One of the fun ones was #6:  Make a new recipe at least every two weeks or twice a month.  This has been a riot.

I’m a big fan of Jillian Michaels’ podcasts on iTunes, and one of the things she says when is chastising the overweight for not counting calories is, “How hard is it?  We all basically live on the same 15 meals.  We have 5 go-to breakfasts.  Five go-to lunches. And five go-to dinners.  That’s nothing.  Just count the calories of those once and you’re all set.”

As horrifying as it sounded to me, I quickly calculated in my head, and wow.  JM was right.  Except I didn’t even have 5 breakfasts. Oatmeal or a berry smoothie or cereal or frozen waffles.  That’s it.  I topped out the most important meal of the day with just 4 options.

Reeling from the disdain of this sad fact of my life, Resolution #6 was born. It was egged on by my brother-in-law, Brian, a great cook from deep in the heart of Texas, who, when I excitedly told him about my resolution, seemed non-plus.

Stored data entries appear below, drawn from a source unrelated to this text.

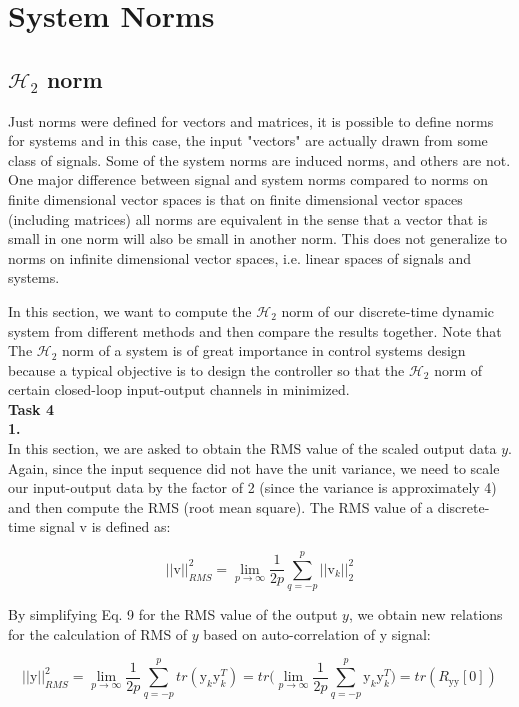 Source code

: \documentclass[paper=US leter, fontsize=11pt]{scrartcl}
\begin{document}
\section{System Norms}
\subsection{ $\mathcal{H}_{2}$ norm}
Just norms were defined for vectors and matrices, it is possible to define norms for systems and in this case,
the input "vectors" are actually drawn from some class of signals. Some of the system norms are induced
norms, and others are not. One major difference between signal and system norms compared to norms on finite dimensional vector spaces is that on finite dimensional vector spaces (including matrices) all norms
are equivalent in the sense that a vector that is small in one norm will also be small in another norm. This
does not generalize to norms on infinite dimensional vector spaces, i.e. linear spaces of signals and systems.

In this section, we want to compute the $\mathcal{H}_{2}$ norm of our discrete-time dynamic system from different methods and then compare the results together. Note that The $\mathcal{H}_{2}$ norm of a system is of great importance in control systems design because a typical objective is to design the controller so that the  $\mathcal{H}_{2}$ norm of certain closed-loop input-output channels in minimized.\\

\vspace{10pt}
\textbf{Task 4}\\
\textbf{1.}\\
In this section, we are asked to obtain the RMS value of the scaled output data $y$. Again, since the input sequence did not have the unit variance, we need to scale our input-output data by the factor of 2 (since the variance is approximately 4) and then compute the RMS (root mean square). The RMS value of a discrete-time signal v is defined as: 

\begin{equation}
||\text{v}||_{RMS}^{2} = \lim\limits_{p \to \infty}\frac{1}{2p}\sum_{q=-p}^{p} ||\text{v}_{k}||^{2}_{2}
\tag{9}
\end{equation} 

By simplifying Eq. 9 for the RMS value of the output $y$, we obtain new relations for the calculation of RMS of $y$ based on auto-correlation of y signal:

\begin{equation}
||\text{y}||_{RMS}^{2} = \lim\limits_{p \to \infty}\frac{1}{2p}\sum_{q=-p}^{p} tr(\text{y}_{k}\text{y}_{k}^{T})=tr\bigg(\lim\limits_{p \to \infty}\frac{1}{2p}\sum_{q=-p}^{p} \text{y}_{k}\text{y}_{k}^{T}\bigg) = tr(R_{\text{y}\text{y}}[0])
\tag{10}
\end{equation}
 
\end{document}
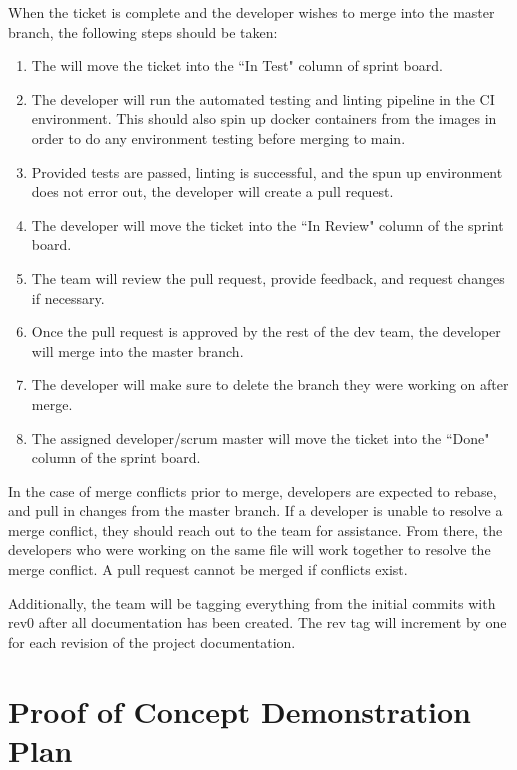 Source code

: \documentclass{article}
\begin{document}
When the ticket is complete and the developer wishes to merge into the master branch, the following steps should be taken:
\begin{enumerate}
	\item The will move the ticket into the ``In Test" column of sprint board.
	\item The developer will run the automated testing and linting pipeline in the CI environment.
	This should also spin up docker containers from the images in order to do any environment testing before merging to main.
	\item Provided tests are passed, linting is successful, and the spun up environment does not error out, the developer will create a pull request.
	\item The developer will move the ticket into the ``In Review" column of the sprint board.
	\item The team will review the pull request, provide feedback, and request changes if necessary. 
	\item Once the pull request is approved by the rest of the dev team, the developer will merge into the master branch.
	\item The developer will make sure to delete the branch they were working on after merge.
	\item The assigned developer/scrum master will move the ticket into the ``Done" column of the sprint board.
\end{enumerate}

In the case of merge conflicts prior to merge, developers are expected to rebase, and pull in changes from the master branch.
If a developer is unable to resolve a merge conflict, they should reach out to the team for assistance. 
From there, the developers who were working on the same file will work together to resolve the merge conflict. 
A pull request cannot be merged if conflicts exist.

Additionally, the team will be tagging everything from the initial commits with rev0 after all documentation has been created. 
The rev tag will increment by one for each revision of the project documentation.

\section{Proof of Concept Demonstration Plan}
\end{document}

“I never make the same thing twice. Never.”

Moving up to a Barrow, a place where it’s mostly full-on winter or stages of winter year round, a place where there are no trees, a place where one’s life is lived almost fully inside because the polar bears don’t know how to open doors, I need more than a handful of go-to meals.  There are no coffee shops, there are a handful of very expensive restaurants, and there are no bars, theaters, or bowling alleys.  Sounds like that it’s not going to be much of a social life. If life at the top of the world is not going to offer me a ton of stimulation, then I need to make sure that our kitchen is a place of flash and pizazz and good eats. Cuz if it is, then people will show up, wanting to share a great meal, and voila, I’ve got my social life.  I’m going to rock that “build it and they will come,” Field of Dreams attitude, but with a culinary slant. R’s co-workers and friends are as of yet unaware of my dastardly plan.  So is R, I think.

Anyway, I’ve been working at this res since the start of the year, getting back into reading my food blogs that I used to voraciously read all the time, plus I’ve been very active collecting recipes on Pinterest as well as Punchfork.

I’ve made a lentil bean curried soup from scratch with no recipe – a mad disaster because while it tasted delicious, the color, which looked like bathroom grout, made me vomit in my mouth a little when I went to reheat it, so that got dumped.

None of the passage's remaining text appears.